The most infamous examples in Australia are the 1972 and 1975 elections. In 1972, disillusioned with the McMahon Government, Murdoch and his papers played what has been described as "an active role" in Labor's election campaign, but by 1975 Murdoch had fallen out with the Whitlam Government. His papers then took such an unrelentingly anti-Labor stance that News Limited journalists went on strike for two days to protest against proprietorial interference in their work.
Sometimes such interference is more about commercial interests than directly political ones. The Packer family, in particular, has always been good at lobbying for its commercial interests.

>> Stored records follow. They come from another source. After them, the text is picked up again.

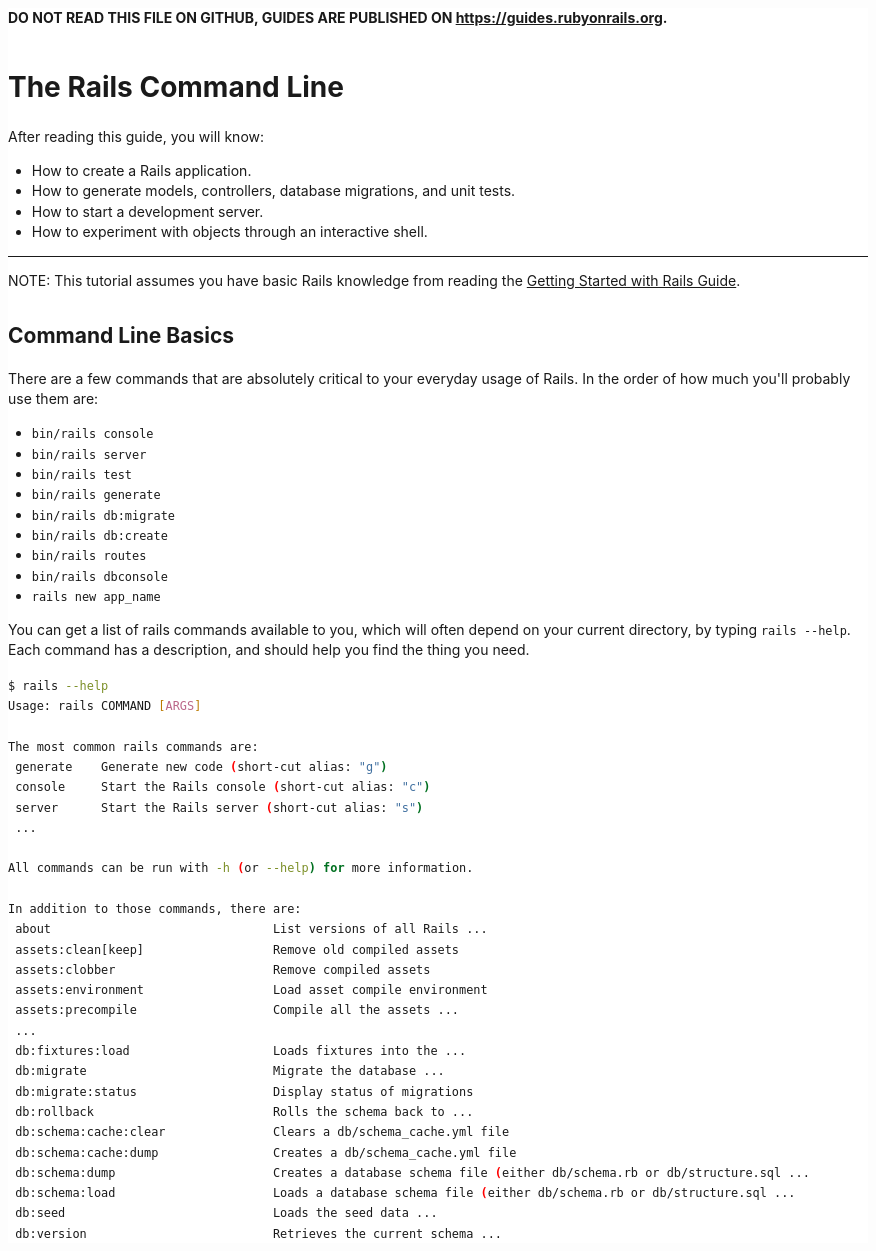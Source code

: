 **DO NOT READ THIS FILE ON GITHUB, GUIDES ARE PUBLISHED ON https://guides.rubyonrails.org.**

The Rails Command Line
======================

After reading this guide, you will know:

* How to create a Rails application.
* How to generate models, controllers, database migrations, and unit tests.
* How to start a development server.
* How to experiment with objects through an interactive shell.

--------------------------------------------------------------------------------

NOTE: This tutorial assumes you have basic Rails knowledge from reading the [Getting Started with Rails Guide](getting_started.html).

Command Line Basics
-------------------

There are a few commands that are absolutely critical to your everyday usage of Rails. In the order of how much you'll probably use them are:

* `bin/rails console`
* `bin/rails server`
* `bin/rails test`
* `bin/rails generate`
* `bin/rails db:migrate`
* `bin/rails db:create`
* `bin/rails routes`
* `bin/rails dbconsole`
* `rails new app_name`

You can get a list of rails commands available to you, which will often depend on your current directory, by typing `rails --help`. Each command has a description, and should help you find the thing you need.

```bash
$ rails --help
Usage: rails COMMAND [ARGS]

The most common rails commands are:
 generate    Generate new code (short-cut alias: "g")
 console     Start the Rails console (short-cut alias: "c")
 server      Start the Rails server (short-cut alias: "s")
 ...

All commands can be run with -h (or --help) for more information.

In addition to those commands, there are:
 about                               List versions of all Rails ...
 assets:clean[keep]                  Remove old compiled assets
 assets:clobber                      Remove compiled assets
 assets:environment                  Load asset compile environment
 assets:precompile                   Compile all the assets ...
 ...
 db:fixtures:load                    Loads fixtures into the ...
 db:migrate                          Migrate the database ...
 db:migrate:status                   Display status of migrations
 db:rollback                         Rolls the schema back to ...
 db:schema:cache:clear               Clears a db/schema_cache.yml file
 db:schema:cache:dump                Creates a db/schema_cache.yml file
 db:schema:dump                      Creates a database schema file (either db/schema.rb or db/structure.sql ...
 db:schema:load                      Loads a database schema file (either db/schema.rb or db/structure.sql ...
 db:seed                             Loads the seed data ...
 db:version                          Retrieves the current schema ...
```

And sometimes political and commercial interests overlap. In 1961, Warwick Fairfax snr advocated a vote for Labor because the Menzies Government's misapplied credit squeeze had shrunk Fairfax advertising revenue. The general manager of Fairfax disapproved but said "his boss" had told him to "implement the new policy".
We know about these older examples because people talk about them years later, when it's safe to do so. What we haven't heard yet are the backroom stories from today.
Fielding said he talked to all the heads of the main media organisations when making his decision. But did he also talk to individual journalists? It's hard for them to write about it in their own outlets but we know what Australian journalists will say anonymously about their work conditions.
In 2001, the Australian Broadcasting Authority surveyed 100 news producers across different media. Many said that ownership was "a subconscious pressure, which led to self-censorship". And a Roy Morgan survey of 374 Australian journalists for Crikey! earlier this year found that 32 per cent said they felt obliged to take into account the political views of their proprietor when writing stories. More than half said they were unable to be critical of the media organisation they work for.
These are the people who Fielding wanted us to rely on, whom he thinks will carry democracy by virtue of their strong, independent voices. I have no doubt they will try, but let's also be realistic about their position. In Australia, if you are a newspaper journalist, there are only two main employers. What are your chances of finding employment if you annoy one or both?
When owners push a particular political agenda it is dramatic interference, but there are far more subtle ways to wield influence. It's less about editorial interference and more about organisational culture. In a culture where everyone knows what is expected, no one has to directly censor journalists or direct them how to write.
From a content analysis of Murdoch's more than 175 newspapers around the world, Roy Greenslade found that all were pro-Iraq war, with the exception of the Papua New Guinea Post-Courier.